Alto se agarra con tanta fuerza a las viguetas de madera que forman el precario andamio, que empieza a sentir el hormigueo en las manos propio de la falta de circulación. La estructura asciende como una torre de Babel chapucera, oscilando a cada momento. El mismo ha reparado y terminado parte del armazón utilizando maderamen suelto, cuerdas y clavos. Ha arrastrado la estructura hasta quedar justo bajo el agujero del techo, allí ha trabajado y luego tuvo que izar todo el andamiaje. Ímprobo esfuerzo, horas de esfuerzo que ahora parecen revelarse. La construcción y la albañilería nunca han sido disciplinas que domine, y el resultado es de lo más inestable. Aun así, anda ya cerca del techo, a siete metros de altura. El orificio oscuro que allí se ve, ahora con toda claridad desde la altura, daría acogida hasta a dos hombres, si no se descalabran antes de llegar.
—Be… tenga mucho cuidado —le ruega Lento desde abajo, sentado en su silla de ruedas, con el rostro pálido y crispado por los dolores que aún lo acucian.

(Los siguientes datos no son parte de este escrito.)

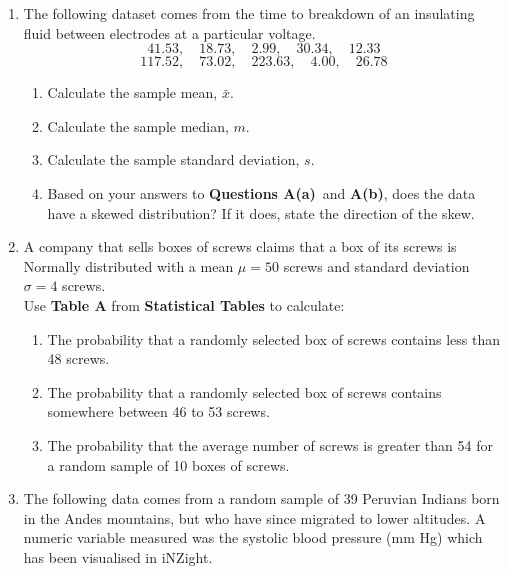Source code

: \documentclass[twoside, 12pt, a4paper]{article}\usepackage[]{graphicx}\usepackage[usenames,dvipsnames]{xcolor}
\begin{document}
\begin{enumerate}[label=\Alph*.]
  \item The following dataset comes from the time to breakdown of an insulating fluid between electrodes at a particular voltage. \vspace{-6pt}
  \begin{equation*}
    41.53, \quad 18.73, \quad 2.99, \quad 30.34, \quad 12.33
  \end{equation*} \vspace{-18pt}
  \begin{equation*}
    117.52, \quad 73.02, \quad 223.63, \quad 4.00, \quad 26.78
  \end{equation*}
  \begin{enumerate}
    \item Calculate the sample mean, $\bar{x}$.
    \item Calculate the sample median, $m$.
    \item Calculate the sample standard deviation, $s$.
    \item Based on your answers to \textbf{Questions A(a)}\ and \textbf{A(b)}, does the data have a skewed distribution? If it does, state the direction of the skew.
  \end{enumerate}
  
  \item A company that sells boxes of screws claims that a box of its screws is Normally distributed with a mean $\mu = 50$ screws and standard deviation $\sigma = 4$ screws. \medskip \\ Use \textbf{Table A} from \textbf{Statistical Tables} to calculate:
  \begin{enumerate}
    \item The probability that a randomly selected box of screws contains less than 48 screws.
    \item The probability that a randomly selected box of screws contains somewhere between 46 to 53 screws.
    \item The probability that the average number of screws is greater than 54 for a random sample of 10 boxes of screws.
  \end{enumerate}
  
  \clearpage
  
  \item The following data comes from a random sample of 39 Peruvian Indians born in the Andes mountains, but who have since migrated to lower altitudes. A numeric variable measured was the systolic blood pressure (mm Hg) which has been visualised in \textsf{iNZight}.
  



\end{enumerate}
\end{document}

—Se lo aseguro, no tengo intención de caerme. Esto se mueve… —Los crujidos de la madera resuenan por todo el vestíbulo—. Mejor no… ¿está mirando los teléfonos?
—¿Eh? —Vuelve la atención, que tiene fija en su compañero, hacia la pila de teléfonos móviles y baterías, una decena entre ambos, que se apilan a su lado. Todos los que ha ido encontrando Alto por las habitaciones de la residencia—. Sí. No funcionan.
—Una pena. Preferiría eso que subir hasta aquí…
—Baje. Es peligro. No pueden tardar en venir.
—¿Aún no ha perdido la fe?
—Recuerde que hablé con detective. El puede buscarnos…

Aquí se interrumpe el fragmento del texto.